Banyuwangi – Detik dinamika.com // Tragedi tenggelamnya KMP Tunu Pratama Jaya pada 2 Juli 2025 harus menjadi momentum evaluasi serius bagi pemerintah, khususnya Kementerian PUPR, Kementerian Perhubungan, serta pemerintah Provinsi Bali dan Jawa Timur. Kecelakaan laut di Selat Bali seolah menjadi agenda rutin setiap tiga tahunan. Ironisnya, pola kejadiannya pun hampir sama: terjadi pada musim gelombang tinggi, antara Mei hingga Juli, bertepatan dengan puncak libur sekolah.
Kita masih ingat tenggelamnya KMP Rafelia II pada 2016, terbakarnya KMP Labitra Adinda pada 17 Mei 2018, tenggelamnya KMP Yunice pada Juni 2021, dan kini KMP Tunu Pratama Jaya dengan korban puluhan orang, beberapa di antaranya masih belum ditemukan. Ini bukan lagi sekadar musibah, tetapi sinyal kuat bahwa transportasi penyeberangan di Selat Bali perlu solusi permanen dan revolusioner.
Maka, sudah saatnya pemerintah memikirkan pembangunan Jembatan Layang Penghubung Selat Bali yang menghubungkan Ketapang dan Gilimanuk, dengan titik terdekat di Watu Dodol yang hanya berjarak sekitar 2,3 km. Investasi yang dibutuhkan diperkirakan 1,5 miliar USD atau sekitar 24 triliun rupiah. Nilai ini sepadan dengan manfaat jangka panjang: keselamatan jiwa, efisiensi logistik, kelancaran arus wisatawan, dan percepatan pertumbuhan ekonomi regional.
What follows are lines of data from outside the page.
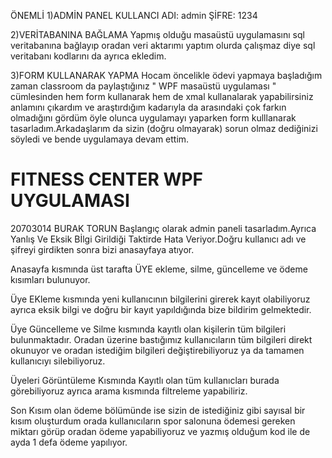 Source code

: ÖNEMLİ 
1)ADMİN PANEL
  KULLANCI ADI: admin
  ŞİFRE: 1234

2)VERİTABANINA BAĞLAMA
  Yapmış olduğu masaüstü uygulamasını sql veritabanına bağlayıp oradan veri aktarımı yaptım olurda çalışmaz diye sql veritabanı kodlarını da ayrıca ekledim.
 
3)FORM KULLANARAK YAPMA
  Hocam öncelikle ödevi yapmaya başladığım zaman classroom da paylaştığınız " WPF masaüstü uygulaması " cümlesinden hem form kullanarak hem de xmal kullanalarak yapabilirsiniz anlamını çıkardım ve araştırdığım kadarıyla da arasındaki çok farkın olmadığını gördüm öyle olunca uygulamayı yaparken form kulllanarak tasarladım.Arkadaşlarım da sizin (doğru olmayarak) sorun olmaz dediğinizi söyledi ve bende uygulamaya devam ettim.
  
  
# FITNESS CENTER WPF UYGULAMASI
20703014 BURAK TORUN
  Başlangıç olarak admin paneli tasarladım.Ayrıca Yanlış Ve Eksik Bİlgi Girildiği Taktirde Hata Veriyor.Doğru kullanıcı adı ve şifreyi girdikten sonra bizi anasayfaya atıyor.
  
  Anasayfa kısmında üst tarafta ÜYE ekleme, silme, güncelleme ve ödeme kısımları bulunuyor.
  
  Üye EKleme kısmında yeni kullanıcının bilgilerini girerek kayıt olabiliyoruz ayrıca eksik bilgi ve doğru bir kayıt yapıldığında bize bildirim gelmektedir.
  
  Üye Güncelleme ve Silme kısmında kayıtlı olan kişilerin tüm bilgileri bulunmaktadır. Oradan üzerine bastığımız kullanıcıların tüm  bilgileri direkt okunuyor ve oradan istediğim bilgileri değiştirebiliyoruz ya da tamamen kullanıcıyı silebiliyoruz.
  
  Üyeleri Görüntüleme Kısmında Kayıtlı olan tüm kullanıcları burada görebiliyoruz ayrıca arama kısmında filtreleme yapabiliriz.
  
  Son Kısım olan ödeme bölümünde ise sizin de istediğiniz gibi sayısal bir kısım oluşturdum orada kullanıcıların spor salonuna ödemesi gereken miktarı görüp oradan ödeme yapabiliyoruz ve yazmış olduğum kod ile de ayda 1 defa ödeme yapılıyor.

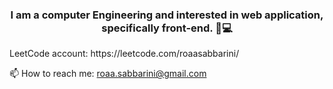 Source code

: ### <div align="center"> I am a computer Engineering and  interested in web application, specifically front-end. 🚀💻 
</div>  
 LeetCode account: https://leetcode.com/roaasabbarini/


📫 How to reach me: roaa.sabbarini@gmail.com

<br/> 


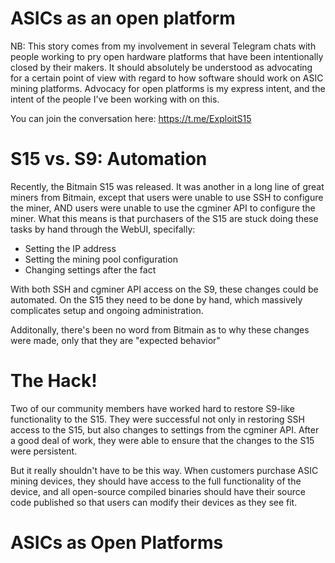 # ASICs as an open platform

NB:  This story comes from my involvement in several Telegram chats with people working to pry open hardware platforms that have been intentionally closed by their makers.  It should absolutely be understood as advocating for a certain point of view with regard to how software should work on ASIC mining platforms.  Advocacy for open platforms is my express intent, and the intent of the people I've been working with on this.  

You can join the conversation here:  https://t.me/ExploitS15

# S15 vs. S9: Automation

Recently, the Bitmain S15 was released.  It was another in a long line of great miners from Bitmain, except that users were unable to use SSH to configure the miner, AND users were unable to use the cgminer API to configure the miner.  What this means is that purchasers of the S15 are stuck doing these tasks by hand through the WebUI, specifally:

* Setting the IP address
* Setting the mining pool configuration
* Changing settings after the fact

With both SSH and cgminer API access on the S9, these changes could be automated.  On the S15 they need to be done by hand, which massively complicates setup and ongoing administration.    

Additonally, there's been no word from Bitmain as to why these changes were made, only that they are "expected behavior"

# The Hack!

Two of our community members have worked hard to restore S9-like functionality to the S15.  They were successful not only in restoring SSH access to the S15, but also changes to settings from the cgminer API.  After a good deal of work, they were able to ensure that the changes to the S15 were persistent.  

But it really shouldn't have to be this way.  When customers purchase ASIC mining devices, they should have access to the full functionality of the device, and all open-source compiled binaries should have their source code published so that users can modify their devices as they see fit.   


# ASICs as Open Platforms




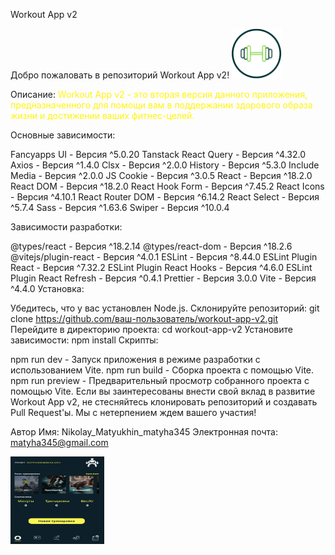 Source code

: Workout App v2

Добро пожаловать в репозиторий Workout App v2! <img src="./public/wApp.svg" alt="Alt Text" width="80" height="80">

Описание:
<font color="#fff50a">Workout App v2 - это вторая версия данного приложения, предназначенного для помощи вам в поддержании здорового образа жизни и достижении ваших фитнес-целей.</font>


Основные зависимости:

Fancyapps UI - Версия ^5.0.20
Tanstack React Query - Версия ^4.32.0
Axios - Версия ^1.4.0
Clsx - Версия ^2.0.0
History - Версия ^5.3.0
Include Media - Версия ^2.0.0
JS Cookie - Версия ^3.0.5
React - Версия ^18.2.0
React DOM - Версия ^18.2.0
React Hook Form - Версия ^7.45.2
React Icons - Версия ^4.10.1
React Router DOM - Версия ^6.14.2
React Select - Версия ^5.7.4
Sass - Версия ^1.63.6
Swiper - Версия ^10.0.4


Зависимости разработки:

@types/react - Версия ^18.2.14
@types/react-dom - Версия ^18.2.6
@vitejs/plugin-react - Версия ^4.0.1
ESLint - Версия ^8.44.0
ESLint Plugin React - Версия ^7.32.2
ESLint Plugin React Hooks - Версия ^4.6.0
ESLint Plugin React Refresh - Версия ^0.4.1
Prettier - Версия 3.0.0
Vite - Версия ^4.4.0
Установка:

Убедитесь, что у вас установлен Node.js.
Склонируйте репозиторий: git clone https://github.com/ваш-пользователь/workout-app-v2.git
Перейдите в директорию проекта: cd workout-app-v2
Установите зависимости: npm install
Скрипты:

npm run dev - Запуск приложения в режиме разработки с использованием Vite.
npm run build - Сборка проекта с помощью Vite.
npm run preview - Предварительный просмотр собранного проекта с помощью Vite.
Если вы заинтересованы внести свой вклад в развитие Workout App v2, не стесняйтесь клонировать репозиторий и создавать Pull Request'ы. Мы с нетерпением ждем вашего участия!


Автор
Имя: Nikolay_Matyukhin_matyha345
Электронная почта: matyha345@gmail.com

<img src="./public/preview.png" alt="Alt Text" width="150" height="140"> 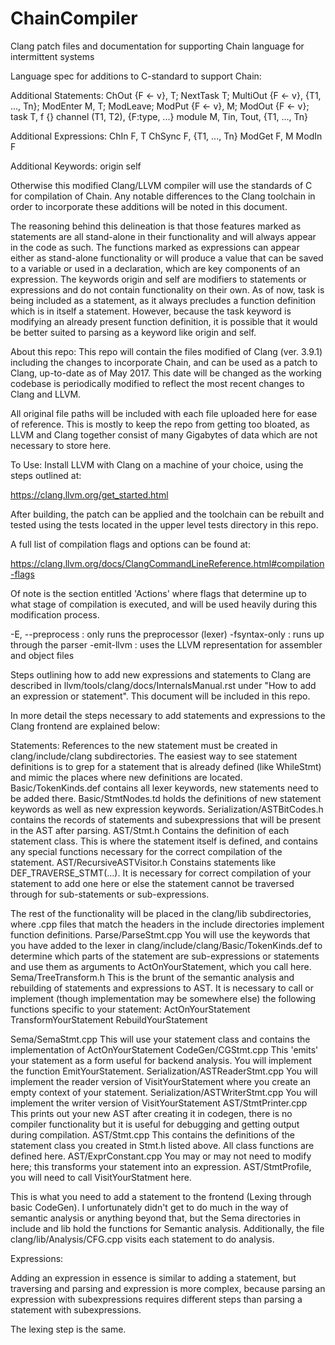 # ChainCompiler
Clang patch files and documentation for supporting Chain language for intermittent systems

Language spec for additions to C-standard to support Chain:

Additional Statements:
ChOut {F <- v}, T;
NextTask T;
MultiOut {F <- v}, {T1, ..., Tn};
ModEnter M, T;
ModLeave;
ModPut {F <- v}, M;
ModOut {F <- v};
task T, f {}
channel (T1, T2), {F:type, ...}
module M, Tin, Tout, {T1, ..., Tn}

Additional Expressions:
ChIn F, T
ChSync F, {T1, ..., Tn}
ModGet F, M
ModIn F

Additional Keywords:
origin
self

Otherwise this modified Clang/LLVM compiler will use the standards of C for compilation
of Chain. Any notable differences to the Clang toolchain in order to incorporate these
additions will be noted in this document.

The reasoning behind this delineation is that those features marked as statements are
all stand-alone in their functionality and will always appear in the code as such.
The functions marked as expressions can appear either as stand-alone functionality or
will produce a value that can be saved to a variable or used in a declaration, which are
key components of an expression. The keywords origin and self are modifiers to statements
or expressions and do not contain functionality on their own. As of now, task is being
included as a statement, as it always precludes a function definition which is in itself
a statement. However, because the task keyword is modifying an already present function
definition, it is possible that it would be better suited to parsing as a keyword like
origin and self.

About this repo:
This repo will contain the files modified of Clang (ver. 3.9.1) including the changes to
incorporate Chain, and can be used as a patch to Clang, up-to-date as of May 2017. 
This date will be changed as the working codebase is periodically modified to reflect the
most recent changes to Clang and LLVM.

All original file paths will be included with each file uploaded here for ease of reference.
This is mostly to keep the repo from getting too bloated, as LLVM and Clang together 
consist of many Gigabytes of data which are not necessary to store here.

To Use:
Install LLVM with Clang on a machine of your choice, using the steps outlined at:

https://clang.llvm.org/get_started.html

After building, the patch can be applied and the toolchain can be rebuilt and tested using
the tests located in the upper level tests directory in this repo.

A full list of compilation flags and options can be found at:

https://clang.llvm.org/docs/ClangCommandLineReference.html#compilation-flags

Of note is the section entitled 'Actions' where flags that determine up to what stage of
compilation is executed, and will be used heavily during this modification process.

-E, --preprocess   : only runs the preprocessor (lexer)
-fsyntax-only      : runs up through the parser
-emit-llvm         : uses the LLVM representation for assembler and object files

Steps outlining how to add new expressions and statements to Clang are described in
llvm/tools/clang/docs/InternalsManual.rst under "How to add an expression or statement".
This document will be included in this repo.
 
In more detail the steps necessary to add statements and expressions to the Clang frontend
are explained below:

Statements:
References to the new statement must be created in clang/include/clang subdirectories.
The easiest way to see statement definitions is to grep for a statement that is already
defined (like WhileStmt) and mimic the places where new definitions are located.
Basic/TokenKinds.def contains all lexer keywords, new statements need to be added there.
Basic/StmtNodes.td holds the definitions of new statement keywords as well as new
expression keywords.
Serialization/ASTBitCodes.h contains the records of statements and subexpressions that
will be present in the AST after parsing.
AST/Stmt.h Contains the definition of each statement class. This is where the statement itself
is defined, and contains any special functions necessary for the correct compilation of
the statement. 
AST/RecursiveASTVisitor.h Constains statements like DEF_TRAVERSE_STMT(...). It is necessary
for correct compilation of your statement to add one here or else the statement cannot be
traversed through for sub-statements or sub-expressions.

The rest of the functionality will be placed in the clang/lib subdirectories, where
.cpp files that match the headers in the include directories implement function definitions.
Parse/ParseStmt.cpp You will use the keywords that you have added to the lexer in
clang/include/clang/Basic/TokenKinds.def to determine which parts of the statement are
sub-expressions or statements and use them as arguments to ActOnYourStatement, which you
call here.
Sema/TreeTransform.h This is the brunt of the semantic analysis and rebuilding of statements
and expressions to AST. It is necessary to call or implement (though implementation may be
somewhere else) the following functions specific to your statement:
    ActOnYourStatement
    TransformYourStatement
    RebuildYourStatement

Sema/SemaStmt.cpp This will use your statement class and contains the implementation of
ActOnYourStatement
CodeGen/CGStmt.cpp This 'emits' your statement as a form useful for backend analysis.
You will implement the function EmitYourStatement.
Serialization/ASTReaderStmt.cpp You will implement the reader version of VisitYourStatement
where you create an empty context of your statement.
Serialization/ASTWriterStmt.cpp You will implement the writer version of VisitYourStatement
AST/StmtPrinter.cpp This prints out your new AST after creating it in codegen, there is no
compiler functionality but it is useful for debugging and getting output during compilation.
AST/Stmt.cpp This contains the definitions of the statement class you created in Stmt.h listed
above. All class functions are defined here.
AST/ExprConstant.cpp You may or may not need to modify here; this transforms your statement
into an expression.
AST/StmtProfile, you will need to call VisitYourStatment here.

This is what you need to add a statement to the frontend (Lexing through basic 
CodeGen). I unfortunately didn't get to do much in the way of semantic analysis or anything
beyond that, but the Sema directories in include and lib hold the functions for 
Semantic analysis. Additionally, the file clang/lib/Analysis/CFG.cpp visits each 
statement to do analysis.

Expressions:

Adding an expression in essence is similar to adding a statement, but traversing and parsing
and expression is more complex, because parsing an expression with subexpressions requires
different steps than parsing a statement with subexpressions.

The lexing step is the same.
Apalagi, potensi lalu lintasnya sudah jelas: sekitar 3 juta kendaraan menyeberang Selat Bali setiap tahun. Banyak pihak swasta, baik dalam maupun luar negeri, siap terlibat membiayai proyek ini. Bahkan, negara bisa sepenuhnya mengambil alih pembiayaan melalui skema pendanaan strategis seperti Danantara agar aset ini dikelola sepenuhnya untuk kepentingan rakyat.
Cukuplah tragedi demi tragedi di Selat Bali menjadi alarm bagi kita semua. Bangun jembatan layang penghubung Ketapang-Bali sekarang juga — demi keselamatan, kemajuan, dan masa depan Indonesia.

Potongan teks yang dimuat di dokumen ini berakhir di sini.